Stone goes on to compare Nordic ruralness to the ruralness of non-US countries, but that’s obviously off topic to the question at hand (and as I said up top, I like arguments to pare down not expand as they progress).

“Institutions” Quibbling

As I stated in my prior piece, my only interest in all of this is to confirm, through the discourse of all places, that the US could adopt Nordic institutions and have it actually be a sustainable and sound economic model. I’ve italicized “economic” because I want to emphasize that my inquiry here is about economic possibility, not political possibility, not cultural possibility, not any other kind of possibility. The question at hand is: if you could “fiat” (as we used to say back in my debate days) Nordic institutions into existence in the US, would they work similarly or would things fall apart because of something economically peculiar about the US (in this debate, its large size).

Stone’s response on this question involves him using a much broader notion of “institutions” than I am intending.

Matt Bruenig seems to think by “institutions” I mean “political preferences.” But I don’t. I’m using it in the way that, well, everybody who studies development uses the word. So, “I believe it is immoral to bribe cops” is not an institution. But “In practice, basically nobody ever tries to bribe a cop” absolutely is an institution. “I believe, regardless of race or religion, everyone in my country should be entitled to the same benefits” is not an institution. But, “In practice, basically nobody discriminates based on race or religion” could be.
Institutions are not directly correlated with beliefs. People with very non-racist beliefs may uphold racist institutions, and vice-versa. We have very limited understanding of how institutions form (which is what much of my post was about).

This is not what I mean by institutions and it is not what I thought Stone meant by institutions. What I mean by institutions is something extremely narrow. I am talking about the specific structures of the economy.

In Finland, they have a welfare administration called Kela and a tax administration called Vero. Kela and Vero are institutions. Kela and Vero collect taxes and provide welfare payments and services according to certain rules established by law. These rules are also institutions.

What I am trying to determine is if the US had its versions of Kela (SSA) and Vero (IRS) operate the same way as they do in Finland (collecting the same or similar taxes, providing the same or similar benefits and services), would it work or not? And by “work,” I mean “there is no technical economic reason why it would fail.” By “work” I do not mean “there is no cultural, political, or other reason why it would fail.”

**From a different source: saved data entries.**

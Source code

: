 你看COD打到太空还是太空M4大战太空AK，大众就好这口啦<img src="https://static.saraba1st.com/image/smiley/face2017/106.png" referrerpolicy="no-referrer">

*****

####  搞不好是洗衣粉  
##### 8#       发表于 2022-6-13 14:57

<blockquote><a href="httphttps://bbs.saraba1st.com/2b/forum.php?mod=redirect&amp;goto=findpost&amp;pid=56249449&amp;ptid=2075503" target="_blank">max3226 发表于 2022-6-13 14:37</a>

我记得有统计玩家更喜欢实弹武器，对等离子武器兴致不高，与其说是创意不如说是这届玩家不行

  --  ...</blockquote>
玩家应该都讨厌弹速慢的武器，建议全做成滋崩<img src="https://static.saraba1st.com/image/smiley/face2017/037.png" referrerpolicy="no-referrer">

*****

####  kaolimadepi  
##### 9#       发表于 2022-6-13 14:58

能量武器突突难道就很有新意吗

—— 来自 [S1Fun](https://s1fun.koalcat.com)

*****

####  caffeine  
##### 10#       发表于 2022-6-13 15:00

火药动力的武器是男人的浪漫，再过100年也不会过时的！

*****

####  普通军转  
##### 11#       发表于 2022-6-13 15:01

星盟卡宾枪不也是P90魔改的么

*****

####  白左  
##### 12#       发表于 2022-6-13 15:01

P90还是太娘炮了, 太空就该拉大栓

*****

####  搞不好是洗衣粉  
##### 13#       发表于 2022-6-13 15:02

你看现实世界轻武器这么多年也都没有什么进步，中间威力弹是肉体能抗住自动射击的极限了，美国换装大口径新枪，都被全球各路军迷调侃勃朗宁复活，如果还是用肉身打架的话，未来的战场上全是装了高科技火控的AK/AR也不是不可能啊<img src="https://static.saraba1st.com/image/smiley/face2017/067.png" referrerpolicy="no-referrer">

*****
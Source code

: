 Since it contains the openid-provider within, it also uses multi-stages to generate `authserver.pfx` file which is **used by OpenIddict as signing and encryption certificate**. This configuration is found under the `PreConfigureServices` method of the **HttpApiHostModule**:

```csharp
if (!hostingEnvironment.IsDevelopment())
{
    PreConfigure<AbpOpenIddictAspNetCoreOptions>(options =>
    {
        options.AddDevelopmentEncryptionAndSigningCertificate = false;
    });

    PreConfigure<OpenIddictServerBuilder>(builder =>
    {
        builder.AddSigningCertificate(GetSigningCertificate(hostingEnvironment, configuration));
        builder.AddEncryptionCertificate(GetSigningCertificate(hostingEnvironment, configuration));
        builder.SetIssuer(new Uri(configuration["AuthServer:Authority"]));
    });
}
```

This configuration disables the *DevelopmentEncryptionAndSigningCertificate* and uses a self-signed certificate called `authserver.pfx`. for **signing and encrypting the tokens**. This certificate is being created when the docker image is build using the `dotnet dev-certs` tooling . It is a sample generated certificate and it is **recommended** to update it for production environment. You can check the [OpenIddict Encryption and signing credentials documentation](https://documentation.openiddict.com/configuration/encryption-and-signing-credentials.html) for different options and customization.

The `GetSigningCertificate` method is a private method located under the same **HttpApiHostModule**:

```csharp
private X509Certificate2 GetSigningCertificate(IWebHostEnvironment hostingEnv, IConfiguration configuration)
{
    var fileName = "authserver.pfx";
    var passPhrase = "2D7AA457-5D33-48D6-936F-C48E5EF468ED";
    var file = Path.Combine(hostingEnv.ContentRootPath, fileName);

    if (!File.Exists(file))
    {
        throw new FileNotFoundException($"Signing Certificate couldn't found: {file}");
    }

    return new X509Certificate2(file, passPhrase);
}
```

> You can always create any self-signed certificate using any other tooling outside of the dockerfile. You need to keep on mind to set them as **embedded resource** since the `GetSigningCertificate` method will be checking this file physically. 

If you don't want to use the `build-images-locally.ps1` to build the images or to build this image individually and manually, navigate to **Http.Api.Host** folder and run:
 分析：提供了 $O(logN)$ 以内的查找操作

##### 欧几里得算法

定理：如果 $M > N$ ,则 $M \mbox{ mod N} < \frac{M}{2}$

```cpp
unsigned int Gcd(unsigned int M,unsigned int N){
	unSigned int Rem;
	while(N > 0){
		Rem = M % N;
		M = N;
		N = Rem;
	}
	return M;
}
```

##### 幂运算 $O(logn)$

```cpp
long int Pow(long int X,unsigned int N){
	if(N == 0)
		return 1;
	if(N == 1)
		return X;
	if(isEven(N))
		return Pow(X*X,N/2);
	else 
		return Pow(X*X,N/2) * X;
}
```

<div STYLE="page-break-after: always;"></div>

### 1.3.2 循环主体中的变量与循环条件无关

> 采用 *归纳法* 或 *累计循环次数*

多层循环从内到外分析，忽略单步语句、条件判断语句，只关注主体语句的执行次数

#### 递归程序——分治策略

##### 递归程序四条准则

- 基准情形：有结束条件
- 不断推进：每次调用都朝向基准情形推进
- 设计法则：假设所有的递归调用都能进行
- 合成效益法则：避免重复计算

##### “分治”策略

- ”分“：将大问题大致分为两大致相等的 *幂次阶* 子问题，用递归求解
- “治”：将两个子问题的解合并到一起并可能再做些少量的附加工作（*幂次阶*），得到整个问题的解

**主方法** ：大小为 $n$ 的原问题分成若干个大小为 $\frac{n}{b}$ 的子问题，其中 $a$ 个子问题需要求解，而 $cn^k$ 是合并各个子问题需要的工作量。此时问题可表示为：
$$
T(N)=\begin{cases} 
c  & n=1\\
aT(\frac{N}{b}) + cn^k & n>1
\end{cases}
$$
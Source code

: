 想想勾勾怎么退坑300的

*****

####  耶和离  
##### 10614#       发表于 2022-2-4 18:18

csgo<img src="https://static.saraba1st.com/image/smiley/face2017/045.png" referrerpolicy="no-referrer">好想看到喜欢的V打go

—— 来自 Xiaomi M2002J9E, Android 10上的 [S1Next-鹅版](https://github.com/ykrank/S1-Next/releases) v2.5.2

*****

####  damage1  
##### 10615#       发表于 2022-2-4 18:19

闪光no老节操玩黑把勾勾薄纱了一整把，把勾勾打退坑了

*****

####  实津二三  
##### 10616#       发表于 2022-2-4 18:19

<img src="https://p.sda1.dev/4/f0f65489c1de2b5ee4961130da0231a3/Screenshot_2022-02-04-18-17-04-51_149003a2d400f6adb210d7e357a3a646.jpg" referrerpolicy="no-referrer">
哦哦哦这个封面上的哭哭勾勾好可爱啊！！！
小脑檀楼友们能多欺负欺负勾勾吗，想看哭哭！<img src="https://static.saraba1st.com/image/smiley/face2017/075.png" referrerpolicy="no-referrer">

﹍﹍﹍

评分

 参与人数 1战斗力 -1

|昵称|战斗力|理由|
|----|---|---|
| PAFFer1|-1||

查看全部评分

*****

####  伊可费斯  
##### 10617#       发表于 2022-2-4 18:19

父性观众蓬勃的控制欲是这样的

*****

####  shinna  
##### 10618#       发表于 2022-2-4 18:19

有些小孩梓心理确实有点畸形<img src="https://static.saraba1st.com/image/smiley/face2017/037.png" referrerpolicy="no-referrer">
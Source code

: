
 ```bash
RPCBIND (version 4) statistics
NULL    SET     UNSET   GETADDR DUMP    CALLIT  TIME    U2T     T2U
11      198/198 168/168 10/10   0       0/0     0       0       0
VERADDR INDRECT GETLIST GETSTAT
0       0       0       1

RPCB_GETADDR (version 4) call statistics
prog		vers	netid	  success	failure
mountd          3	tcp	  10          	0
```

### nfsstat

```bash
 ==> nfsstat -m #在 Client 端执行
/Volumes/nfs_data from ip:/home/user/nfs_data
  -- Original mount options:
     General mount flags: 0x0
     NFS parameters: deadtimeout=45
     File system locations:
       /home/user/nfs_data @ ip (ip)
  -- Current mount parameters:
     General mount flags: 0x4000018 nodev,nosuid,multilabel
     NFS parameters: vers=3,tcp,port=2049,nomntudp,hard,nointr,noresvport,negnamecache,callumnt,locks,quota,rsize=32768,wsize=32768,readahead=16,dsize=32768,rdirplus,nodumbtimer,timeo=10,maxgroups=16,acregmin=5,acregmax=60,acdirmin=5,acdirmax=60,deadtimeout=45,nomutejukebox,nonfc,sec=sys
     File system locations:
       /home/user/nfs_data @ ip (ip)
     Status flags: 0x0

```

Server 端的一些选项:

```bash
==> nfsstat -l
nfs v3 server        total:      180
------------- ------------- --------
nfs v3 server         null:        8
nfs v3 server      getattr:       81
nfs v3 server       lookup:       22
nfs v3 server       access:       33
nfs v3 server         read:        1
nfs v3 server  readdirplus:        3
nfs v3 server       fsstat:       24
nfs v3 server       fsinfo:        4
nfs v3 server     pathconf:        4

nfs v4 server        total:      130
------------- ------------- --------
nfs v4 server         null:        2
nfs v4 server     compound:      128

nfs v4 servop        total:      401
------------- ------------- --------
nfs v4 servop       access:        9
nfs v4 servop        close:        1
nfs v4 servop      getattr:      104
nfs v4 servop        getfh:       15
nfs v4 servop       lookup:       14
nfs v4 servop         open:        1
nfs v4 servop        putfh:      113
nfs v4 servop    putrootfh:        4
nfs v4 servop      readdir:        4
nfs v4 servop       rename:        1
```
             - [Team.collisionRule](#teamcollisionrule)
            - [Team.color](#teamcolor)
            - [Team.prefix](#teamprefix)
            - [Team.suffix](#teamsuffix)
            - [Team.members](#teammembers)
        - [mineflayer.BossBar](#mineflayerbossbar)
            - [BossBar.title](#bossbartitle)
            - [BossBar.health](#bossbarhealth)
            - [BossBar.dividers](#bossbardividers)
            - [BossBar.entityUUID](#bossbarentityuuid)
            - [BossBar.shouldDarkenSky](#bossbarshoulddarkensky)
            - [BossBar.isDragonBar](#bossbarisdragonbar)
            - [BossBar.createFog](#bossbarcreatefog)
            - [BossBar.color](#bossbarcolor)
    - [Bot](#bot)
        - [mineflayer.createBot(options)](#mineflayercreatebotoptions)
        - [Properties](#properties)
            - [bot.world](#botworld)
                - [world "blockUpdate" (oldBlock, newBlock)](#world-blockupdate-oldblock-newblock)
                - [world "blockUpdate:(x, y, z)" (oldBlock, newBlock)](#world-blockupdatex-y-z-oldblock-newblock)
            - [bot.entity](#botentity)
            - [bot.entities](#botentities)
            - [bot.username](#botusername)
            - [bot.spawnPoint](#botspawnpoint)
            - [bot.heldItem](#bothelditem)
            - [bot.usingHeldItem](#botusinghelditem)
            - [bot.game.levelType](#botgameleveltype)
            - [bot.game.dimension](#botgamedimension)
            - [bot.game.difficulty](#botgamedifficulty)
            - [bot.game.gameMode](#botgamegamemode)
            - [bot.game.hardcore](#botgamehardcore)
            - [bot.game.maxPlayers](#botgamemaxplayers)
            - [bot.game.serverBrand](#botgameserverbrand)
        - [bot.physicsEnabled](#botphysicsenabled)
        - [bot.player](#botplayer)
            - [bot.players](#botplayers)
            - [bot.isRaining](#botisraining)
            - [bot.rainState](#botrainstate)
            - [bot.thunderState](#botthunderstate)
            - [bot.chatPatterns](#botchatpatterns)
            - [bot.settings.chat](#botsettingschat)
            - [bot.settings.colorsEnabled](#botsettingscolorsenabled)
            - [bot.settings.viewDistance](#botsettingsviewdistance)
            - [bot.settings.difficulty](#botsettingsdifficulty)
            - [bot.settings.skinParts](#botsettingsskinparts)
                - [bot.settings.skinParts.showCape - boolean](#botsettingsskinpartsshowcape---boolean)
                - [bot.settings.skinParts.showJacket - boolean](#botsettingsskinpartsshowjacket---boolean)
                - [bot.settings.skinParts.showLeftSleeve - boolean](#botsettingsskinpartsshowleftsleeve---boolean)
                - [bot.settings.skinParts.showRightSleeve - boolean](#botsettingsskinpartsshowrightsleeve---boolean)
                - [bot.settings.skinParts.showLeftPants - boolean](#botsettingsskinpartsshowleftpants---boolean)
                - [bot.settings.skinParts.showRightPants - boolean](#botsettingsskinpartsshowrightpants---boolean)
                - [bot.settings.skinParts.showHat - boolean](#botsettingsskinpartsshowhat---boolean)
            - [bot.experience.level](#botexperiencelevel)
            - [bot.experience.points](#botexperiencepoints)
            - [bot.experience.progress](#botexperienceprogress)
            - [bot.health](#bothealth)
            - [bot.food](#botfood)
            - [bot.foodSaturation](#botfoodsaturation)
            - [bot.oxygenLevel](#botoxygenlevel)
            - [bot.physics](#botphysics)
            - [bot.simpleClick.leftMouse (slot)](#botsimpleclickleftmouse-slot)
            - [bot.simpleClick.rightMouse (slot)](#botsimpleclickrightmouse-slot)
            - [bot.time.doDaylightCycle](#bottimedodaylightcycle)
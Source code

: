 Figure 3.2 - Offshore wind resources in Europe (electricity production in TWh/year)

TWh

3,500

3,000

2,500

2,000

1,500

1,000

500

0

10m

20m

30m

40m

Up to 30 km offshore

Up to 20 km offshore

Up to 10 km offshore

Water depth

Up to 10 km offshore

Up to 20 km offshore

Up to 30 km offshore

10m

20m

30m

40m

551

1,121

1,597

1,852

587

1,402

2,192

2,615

Stone’s discussion of institutions is just another way for him to talk about underlying noneconomic reasons why Nordic people put in place good governments rather than bad governments. That is not the debate I am looking to have at this moment (if forced into it, I’d say their deep Marxist turns in the early 20th century explain it, but that’s not what the debate is about).

I followed up the “institutions” (my meaning) discussion on Twitter and, as far as I can tell, Stone does not actually disagree with the narrow point that Nordic “institutions” (my meaning) could economically work in the US. All he has to say is that, if they were implemented here, the specific political and cultural context of the country would end up dismantling them.

Strangely for an economist, Stone really likes to avoid the abstract economic question in favor of grander theorizing about historical contexts and such. I always thought that was a bad leftist habit, but apparently it’s not only a leftist thing.